What this task involves. If a record contains a picture, drop the picture and copy everything else exactly.
──────
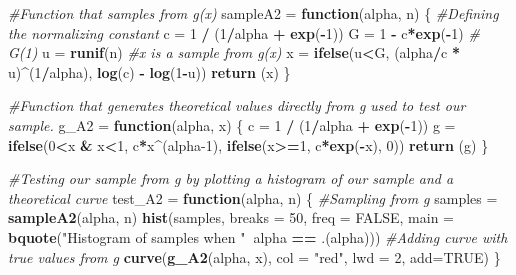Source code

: \documentclass[
]{article}
\newenvironment{Shaded}{\begin{snugshade}}{\end{snugshade}}
\newcommand{\CommentTok}[1]{\textcolor[rgb]{0.56,0.35,0.01}{\textit{#1}}}
\newcommand{\ControlFlowTok}[1]{\textcolor[rgb]{0.13,0.29,0.53}{\textbf{#1}}}
\newcommand{\DataTypeTok}[1]{\textcolor[rgb]{0.13,0.29,0.53}{#1}}
\newcommand{\DecValTok}[1]{\textcolor[rgb]{0.00,0.00,0.81}{#1}}
\newcommand{\KeywordTok}[1]{\textcolor[rgb]{0.13,0.29,0.53}{\textbf{#1}}}
\newcommand{\NormalTok}[1]{#1}
\newcommand{\OperatorTok}[1]{\textcolor[rgb]{0.81,0.36,0.00}{\textbf{#1}}}
\newcommand{\OtherTok}[1]{\textcolor[rgb]{0.56,0.35,0.01}{#1}}
\newcommand{\StringTok}[1]{\textcolor[rgb]{0.31,0.60,0.02}{#1}}
\begin{document}
\begin{Shaded}
\begin{Highlighting}[]
\CommentTok{#Function that samples from g(x)}
\NormalTok{sampleA2 =}\StringTok{ }\ControlFlowTok{function}\NormalTok{(alpha, n) \{}
  \CommentTok{#Defining the normalizing constant}
\NormalTok{  c =}\StringTok{ }\DecValTok{1} \OperatorTok{/}\StringTok{ }\NormalTok{(}\DecValTok{1}\OperatorTok{/}\NormalTok{alpha }\OperatorTok{+}\StringTok{ }\KeywordTok{exp}\NormalTok{(}\OperatorTok{-}\DecValTok{1}\NormalTok{))}
\NormalTok{  G =}\StringTok{ }\DecValTok{1} \OperatorTok{-}\StringTok{ }\NormalTok{c}\OperatorTok{*}\KeywordTok{exp}\NormalTok{(}\OperatorTok{-}\DecValTok{1}\NormalTok{) }\CommentTok{# G(1)}
\NormalTok{  u =}\StringTok{ }\KeywordTok{runif}\NormalTok{(n)}
  \CommentTok{#x is a sample from g(x)}
\NormalTok{  x =}\StringTok{ }\KeywordTok{ifelse}\NormalTok{(u}\OperatorTok{<}\NormalTok{G, (alpha}\OperatorTok{/}\NormalTok{c }\OperatorTok{*}\StringTok{ }\NormalTok{u)}\OperatorTok{^}\NormalTok{(}\DecValTok{1}\OperatorTok{/}\NormalTok{alpha), }\KeywordTok{log}\NormalTok{(c) }\OperatorTok{-}\StringTok{ }\KeywordTok{log}\NormalTok{(}\DecValTok{1}\OperatorTok{-}\NormalTok{u))}
  \KeywordTok{return}\NormalTok{ (x)}
\NormalTok{\}}

\CommentTok{#Function that generates theoretical values directly from g used to test our sample.}
\NormalTok{g_A2 =}\StringTok{ }\ControlFlowTok{function}\NormalTok{(alpha, x) \{}
\NormalTok{  c =}\StringTok{ }\DecValTok{1} \OperatorTok{/}\StringTok{ }\NormalTok{(}\DecValTok{1}\OperatorTok{/}\NormalTok{alpha }\OperatorTok{+}\StringTok{ }\KeywordTok{exp}\NormalTok{(}\OperatorTok{-}\DecValTok{1}\NormalTok{))}
\NormalTok{  g =}\StringTok{ }\KeywordTok{ifelse}\NormalTok{(}\DecValTok{0}\OperatorTok{<}\NormalTok{x }\OperatorTok{&}\StringTok{ }\NormalTok{x}\OperatorTok{<}\DecValTok{1}\NormalTok{, c}\OperatorTok{*}\NormalTok{x}\OperatorTok{^}\NormalTok{(alpha}\DecValTok{-1}\NormalTok{), }\KeywordTok{ifelse}\NormalTok{(x}\OperatorTok{>=}\DecValTok{1}\NormalTok{, c}\OperatorTok{*}\KeywordTok{exp}\NormalTok{(}\OperatorTok{-}\NormalTok{x), }\DecValTok{0}\NormalTok{))}
  \KeywordTok{return}\NormalTok{ (g)}
\NormalTok{\}}

\CommentTok{#Testing our sample from g by plotting a histogram of our sample and a theoretical curve}
\NormalTok{test_A2 =}\StringTok{ }\ControlFlowTok{function}\NormalTok{(alpha, n) \{}
  \CommentTok{#Sampling from g}
\NormalTok{  samples =}\StringTok{ }\KeywordTok{sampleA2}\NormalTok{(alpha, n)}
  \KeywordTok{hist}\NormalTok{(samples, }\DataTypeTok{breaks =} \DecValTok{50}\NormalTok{, }\DataTypeTok{freq =} \OtherTok{FALSE}\NormalTok{, }\DataTypeTok{main =} \KeywordTok{bquote}\NormalTok{(}\StringTok{"Histogram of samples when "}\OperatorTok{~}\NormalTok{alpha }\OperatorTok{==}\StringTok{ }\NormalTok{.(alpha)))}
  \CommentTok{#Adding curve with true values from g}
  \KeywordTok{curve}\NormalTok{(}\KeywordTok{g_A2}\NormalTok{(alpha, x), }\DataTypeTok{col =} \StringTok{"red"}\NormalTok{, }\DataTypeTok{lwd =} \DecValTok{2}\NormalTok{, }\DataTypeTok{add=}\OtherTok{TRUE}\NormalTok{)}
\NormalTok{\}}


\end{Highlighting}
\end{Shaded}
\end{document}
──────
Answer section.
Source code

: \documentclass[
]{article}
\newenvironment{Shaded}{\begin{snugshade}}{\end{snugshade}}
\newcommand{\CommentTok}[1]{\textcolor[rgb]{0.56,0.35,0.01}{\textit{#1}}}
\newcommand{\ControlFlowTok}[1]{\textcolor[rgb]{0.13,0.29,0.53}{\textbf{#1}}}
\newcommand{\DataTypeTok}[1]{\textcolor[rgb]{0.13,0.29,0.53}{#1}}
\newcommand{\DecValTok}[1]{\textcolor[rgb]{0.00,0.00,0.81}{#1}}
\newcommand{\KeywordTok}[1]{\textcolor[rgb]{0.13,0.29,0.53}{\textbf{#1}}}
\newcommand{\NormalTok}[1]{#1}
\newcommand{\OperatorTok}[1]{\textcolor[rgb]{0.81,0.36,0.00}{\textbf{#1}}}
\newcommand{\OtherTok}[1]{\textcolor[rgb]{0.56,0.35,0.01}{#1}}
\newcommand{\StringTok}[1]{\textcolor[rgb]{0.31,0.60,0.02}{#1}}
\begin{document}
\begin{Shaded}
\begin{Highlighting}[]
\CommentTok{#Function that samples from g(x)}
\NormalTok{sampleA2 =}\StringTok{ }\ControlFlowTok{function}\NormalTok{(alpha, n) \{}
  \CommentTok{#Defining the normalizing constant}
\NormalTok{  c =}\StringTok{ }\DecValTok{1} \OperatorTok{/}\StringTok{ }\NormalTok{(}\DecValTok{1}\OperatorTok{/}\NormalTok{alpha }\OperatorTok{+}\StringTok{ }\KeywordTok{exp}\NormalTok{(}\OperatorTok{-}\DecValTok{1}\NormalTok{))}
\NormalTok{  G =}\StringTok{ }\DecValTok{1} \OperatorTok{-}\StringTok{ }\NormalTok{c}\OperatorTok{*}\KeywordTok{exp}\NormalTok{(}\OperatorTok{-}\DecValTok{1}\NormalTok{) }\CommentTok{# G(1)}
\NormalTok{  u =}\StringTok{ }\KeywordTok{runif}\NormalTok{(n)}
  \CommentTok{#x is a sample from g(x)}
\NormalTok{  x =}\StringTok{ }\KeywordTok{ifelse}\NormalTok{(u}\OperatorTok{<}\NormalTok{G, (alpha}\OperatorTok{/}\NormalTok{c }\OperatorTok{*}\StringTok{ }\NormalTok{u)}\OperatorTok{^}\NormalTok{(}\DecValTok{1}\OperatorTok{/}\NormalTok{alpha), }\KeywordTok{log}\NormalTok{(c) }\OperatorTok{-}\StringTok{ }\KeywordTok{log}\NormalTok{(}\DecValTok{1}\OperatorTok{-}\NormalTok{u))}
  \KeywordTok{return}\NormalTok{ (x)}
\NormalTok{\}}

\CommentTok{#Function that generates theoretical values directly from g used to test our sample.}
\NormalTok{g_A2 =}\StringTok{ }\ControlFlowTok{function}\NormalTok{(alpha, x) \{}
\NormalTok{  c =}\StringTok{ }\DecValTok{1} \OperatorTok{/}\StringTok{ }\NormalTok{(}\DecValTok{1}\OperatorTok{/}\NormalTok{alpha }\OperatorTok{+}\StringTok{ }\KeywordTok{exp}\NormalTok{(}\OperatorTok{-}\DecValTok{1}\NormalTok{))}
\NormalTok{  g =}\StringTok{ }\KeywordTok{ifelse}\NormalTok{(}\DecValTok{0}\OperatorTok{<}\NormalTok{x }\OperatorTok{&}\StringTok{ }\NormalTok{x}\OperatorTok{<}\DecValTok{1}\NormalTok{, c}\OperatorTok{*}\NormalTok{x}\OperatorTok{^}\NormalTok{(alpha}\DecValTok{-1}\NormalTok{), }\KeywordTok{ifelse}\NormalTok{(x}\OperatorTok{>=}\DecValTok{1}\NormalTok{, c}\OperatorTok{*}\KeywordTok{exp}\NormalTok{(}\OperatorTok{-}\NormalTok{x), }\DecValTok{0}\NormalTok{))}
  \KeywordTok{return}\NormalTok{ (g)}
\NormalTok{\}}

\CommentTok{#Testing our sample from g by plotting a histogram of our sample and a theoretical curve}
\NormalTok{test_A2 =}\StringTok{ }\ControlFlowTok{function}\NormalTok{(alpha, n) \{}
  \CommentTok{#Sampling from g}
\NormalTok{  samples =}\StringTok{ }\KeywordTok{sampleA2}\NormalTok{(alpha, n)}
  \KeywordTok{hist}\NormalTok{(samples, }\DataTypeTok{breaks =} \DecValTok{50}\NormalTok{, }\DataTypeTok{freq =} \OtherTok{FALSE}\NormalTok{, }\DataTypeTok{main =} \KeywordTok{bquote}\NormalTok{(}\StringTok{"Histogram of samples when "}\OperatorTok{~}\NormalTok{alpha }\OperatorTok{==}\StringTok{ }\NormalTok{.(alpha)))}
  \CommentTok{#Adding curve with true values from g}
  \KeywordTok{curve}\NormalTok{(}\KeywordTok{g_A2}\NormalTok{(alpha, x), }\DataTypeTok{col =} \StringTok{"red"}\NormalTok{, }\DataTypeTok{lwd =} \DecValTok{2}\NormalTok{, }\DataTypeTok{add=}\OtherTok{TRUE}\NormalTok{)}
\NormalTok{\}}


\end{Highlighting}
\end{Shaded}
\end{document}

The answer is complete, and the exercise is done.